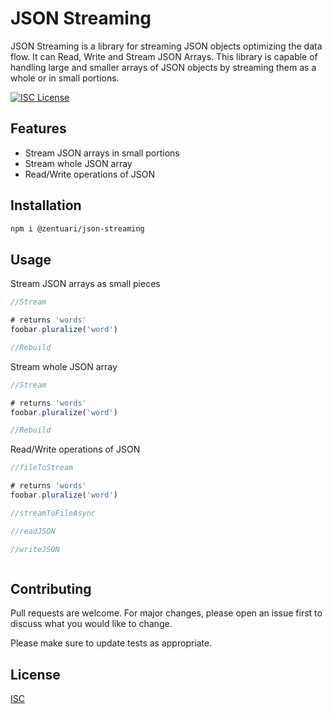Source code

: # JSON Streaming

JSON Streaming is a library for streaming JSON objects optimizing the data flow. It can Read, Write and Stream JSON Arrays. This library is capable of handling large and smaller arrays of JSON objects by streaming them as a whole or in small portions.

[![ISC License](https://img.shields.io/badge/license-ISC-blue.svg)](https://opensource.org/licenses/ISC)

## Features
- Stream JSON arrays in small portions
- Stream whole JSON array
- Read/Write operations of JSON


## Installation



```bash
npm i @zentuari/json-streaming
```

## Usage

Stream JSON arrays as small pieces
```javascript
//Stream

# returns 'words'
foobar.pluralize('word')

//Rebuild

```

Stream whole JSON array
```javascript
//Stream

# returns 'words'
foobar.pluralize('word')

//Rebuild

```

Read/Write operations of JSON
```javascript
//fileToStream

# returns 'words'
foobar.pluralize('word')

//streamToFileAsync

//readJSON

//writeJSON



```

## Contributing
Pull requests are welcome. For major changes, please open an issue first to discuss what you would like to change.

Please make sure to update tests as appropriate.

## License
[ISC](https://opensource.org/licenses/ISC)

........

*TASK REQUIREMENTS*. Without the pictures, transcribe the listing exactly as it stands.

*SOLUTION TO THE EXERCISE*.
Source code

: # JSON Streaming

JSON Streaming is a library for streaming JSON objects optimizing the data flow. It can Read, Write and Stream JSON Arrays. This library is capable of handling large and smaller arrays of JSON objects by streaming them as a whole or in small portions.

[![ISC License](https://img.shields.io/badge/license-ISC-blue.svg)](https://opensource.org/licenses/ISC)

## Features
- Stream JSON arrays in small portions
- Stream whole JSON array
- Read/Write operations of JSON


## Installation



```bash
npm i @zentuari/json-streaming
```

## Usage

Stream JSON arrays as small pieces
```javascript
//Stream

# returns 'words'
foobar.pluralize('word')

//Rebuild

```

Stream whole JSON array
```javascript
//Stream

# returns 'words'
foobar.pluralize('word')

//Rebuild

```

Read/Write operations of JSON
```javascript
//fileToStream

# returns 'words'
foobar.pluralize('word')

//streamToFileAsync

//readJSON

//writeJSON



```

## Contributing
Pull requests are welcome. For major changes, please open an issue first to discuss what you would like to change.

Please make sure to update tests as appropriate.

## License
[ISC](https://opensource.org/licenses/ISC)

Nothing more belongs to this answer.